Phase III
Phase III trials are the pivotal and confirmatory clinical trials
required to demonstrate benefit and support approval of a new therapy.
While safety continues to be carefully monitored, the primary focus of
Phase III trials is efficacy. These studies are conducted in a
randomized, blinded fashion and compare the candidate drug either to a
placebo or, if it would not be considered ethical to withhold, standard
treatment. The scope and design of Phase III trials are often negotiated
with regulators prior to trial initiation. The candidate drug must be
manufactured and administered in the same manner as would be expected
after completion of the clinical trial. In CF, these studies may enroll
anywhere from 200 to 600 participants, though these studies may be much
larger in more common disease conditions. Phase III trials require
multiple institutions to participate, and may include international
sites. Two successful “adequate and well-controlled” (21 CFR 314.126)

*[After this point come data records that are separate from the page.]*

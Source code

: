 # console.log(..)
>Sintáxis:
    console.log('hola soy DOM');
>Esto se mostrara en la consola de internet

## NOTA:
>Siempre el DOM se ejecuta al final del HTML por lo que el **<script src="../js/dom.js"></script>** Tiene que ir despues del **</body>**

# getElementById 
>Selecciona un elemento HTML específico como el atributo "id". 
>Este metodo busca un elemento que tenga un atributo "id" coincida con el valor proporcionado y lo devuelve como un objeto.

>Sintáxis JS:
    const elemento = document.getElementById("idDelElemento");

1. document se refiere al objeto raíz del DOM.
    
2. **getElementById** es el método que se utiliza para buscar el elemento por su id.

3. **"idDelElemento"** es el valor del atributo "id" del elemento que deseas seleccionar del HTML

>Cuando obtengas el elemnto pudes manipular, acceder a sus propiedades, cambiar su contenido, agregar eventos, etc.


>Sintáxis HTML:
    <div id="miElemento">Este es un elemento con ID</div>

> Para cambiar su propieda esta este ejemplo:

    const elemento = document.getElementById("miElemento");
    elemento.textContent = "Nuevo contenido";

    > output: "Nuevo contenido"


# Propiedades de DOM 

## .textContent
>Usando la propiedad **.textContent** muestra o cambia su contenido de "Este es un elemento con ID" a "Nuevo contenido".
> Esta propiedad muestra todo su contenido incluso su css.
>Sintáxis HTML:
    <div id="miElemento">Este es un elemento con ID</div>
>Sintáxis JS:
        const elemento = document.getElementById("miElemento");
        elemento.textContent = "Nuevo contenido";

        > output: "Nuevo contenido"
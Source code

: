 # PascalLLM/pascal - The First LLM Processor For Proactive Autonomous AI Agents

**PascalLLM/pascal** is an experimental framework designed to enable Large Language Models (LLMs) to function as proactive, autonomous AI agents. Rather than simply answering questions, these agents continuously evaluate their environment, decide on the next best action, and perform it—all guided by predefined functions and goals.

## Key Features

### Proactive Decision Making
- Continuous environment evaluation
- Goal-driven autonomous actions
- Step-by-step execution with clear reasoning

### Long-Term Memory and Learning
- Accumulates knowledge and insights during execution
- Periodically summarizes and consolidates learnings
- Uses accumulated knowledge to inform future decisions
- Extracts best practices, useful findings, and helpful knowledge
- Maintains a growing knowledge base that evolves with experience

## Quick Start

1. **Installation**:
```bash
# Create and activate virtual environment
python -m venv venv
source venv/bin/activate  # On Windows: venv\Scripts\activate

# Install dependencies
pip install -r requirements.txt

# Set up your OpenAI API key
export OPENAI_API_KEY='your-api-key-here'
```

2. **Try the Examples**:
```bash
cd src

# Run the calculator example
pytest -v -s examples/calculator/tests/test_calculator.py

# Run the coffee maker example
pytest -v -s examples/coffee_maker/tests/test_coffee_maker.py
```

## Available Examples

Phase III clinical trials are typically required to obtain FDA approval;
these may be conducted in parallel. In some cases, regulatory agencies
have negotiated with sponsors to consider drug approval with a single
Phase III trial if there is a supporting Phase II study conducted under
similar conditions, i.e., randomized, controlled, blinded, etc. Because
CF drugs have been chronic therapies, extended safety data is needed,
even when clinical benefit is seen after a short interval (e.g., CFTR
modulators). This has led to most studies being at least 6 months long.
In addition, GCP requires 12 months of drug exposure to assess safety,
so many studies have open-label follow up evaluations.